There is more than one way to do this and it doesnt necessarily mean selling everything--But you should be monitoring if you take it seriously.
In the end NZ is just a tiny little market that couldnt compete with Los Angles county so a stupid decision somewhere in another part of the world can ,unfortunately have a major affect on us.
you can adopt the opposite approach and buy up,hoping for a bargain but at this stage many would say that you are playing longer odds than waiting for things to settle overseas.

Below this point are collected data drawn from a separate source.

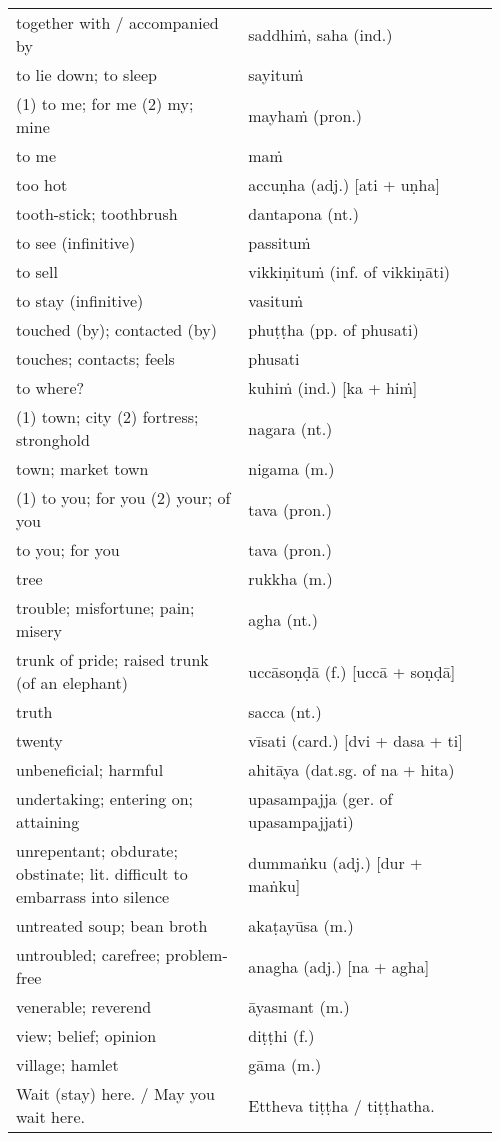 \documentclass[a5paper]{memoir}
\begin{document}
\begin{longtable}{L{0.48\linewidth} L{0.48\linewidth} H}
together with / accompanied by & saddhiṁ, saha (ind.) & \\
to lie down; to sleep & sayituṁ & \\
(1) to me; for me (2) my; mine & mayhaṁ (pron.) & \\
to me & maṁ & \\
too hot & accuṇha (adj.) [ati + uṇha] & \\
tooth-stick; toothbrush & dantapona (nt.) & \\
to see (infinitive) & passituṁ & \\
to sell & vikkiṇituṁ (inf. of vikkiṇāti) & \\
to stay (infinitive) & vasituṁ & \\
touched (by); contacted (by) & phuṭṭha (pp. of phusati) & \\
touches; contacts; feels & phusati & \\
to where? & kuhiṁ (ind.) [ka + hiṁ] & \\
(1) town; city (2) fortress; stronghold & nagara (nt.) & \\
town; market town & nigama (m.) & \\
(1) to you; for you (2) your; of you & tava (pron.) & \\
to you; for you & tava (pron.) & \\
tree & rukkha (m.) & \\
trouble; misfortune; pain; misery & agha (nt.) & \\
trunk of pride; raised trunk (of an elephant) & uccāsoṇḍā (f.) [uccā + soṇḍā] & \\
truth & sacca (nt.) & \\
twenty & vīsati (card.) [dvi + dasa + ti] & \\
unbeneficial; harmful & ahitāya (dat.sg. of na + hita) & \\
undertaking; entering on; attaining & upasampajja (ger. of upasampajjati) & \\
unrepentant; obdurate; obstinate; lit. difficult to embarrass into silence & dummaṅku (adj.) [dur + maṅku] & \\
untreated soup; bean broth & akaṭayūsa (m.) & \\
untroubled; carefree; problem-free & anagha (adj.) [na + agha] & \\
venerable; reverend & āyasmant (m.) & \\
view; belief; opinion & diṭṭhi (f.) & \\
village; hamlet & gāma (m.) & \\
Wait (stay) here. / May you wait here. & Ettheva tiṭṭha / tiṭṭhatha. & \\

\end{longtable}
\end{document}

IMO everything operates within a framework -so you may have a good share that operates in the NZ share market worth just over 18,000,000---Whats to say you wont end up owning a good share in a NZ share market worth 15,000,000(because of dumb things happening overseas)--My guess is that the SP would have gone down,even though it rates just as good compared to the rest of the share market and is still a good company doing good things.
If bad things happen overseas I think its not realistic to not think at some stage NZ wont play follow the leader (When the US sneezes..and all that...)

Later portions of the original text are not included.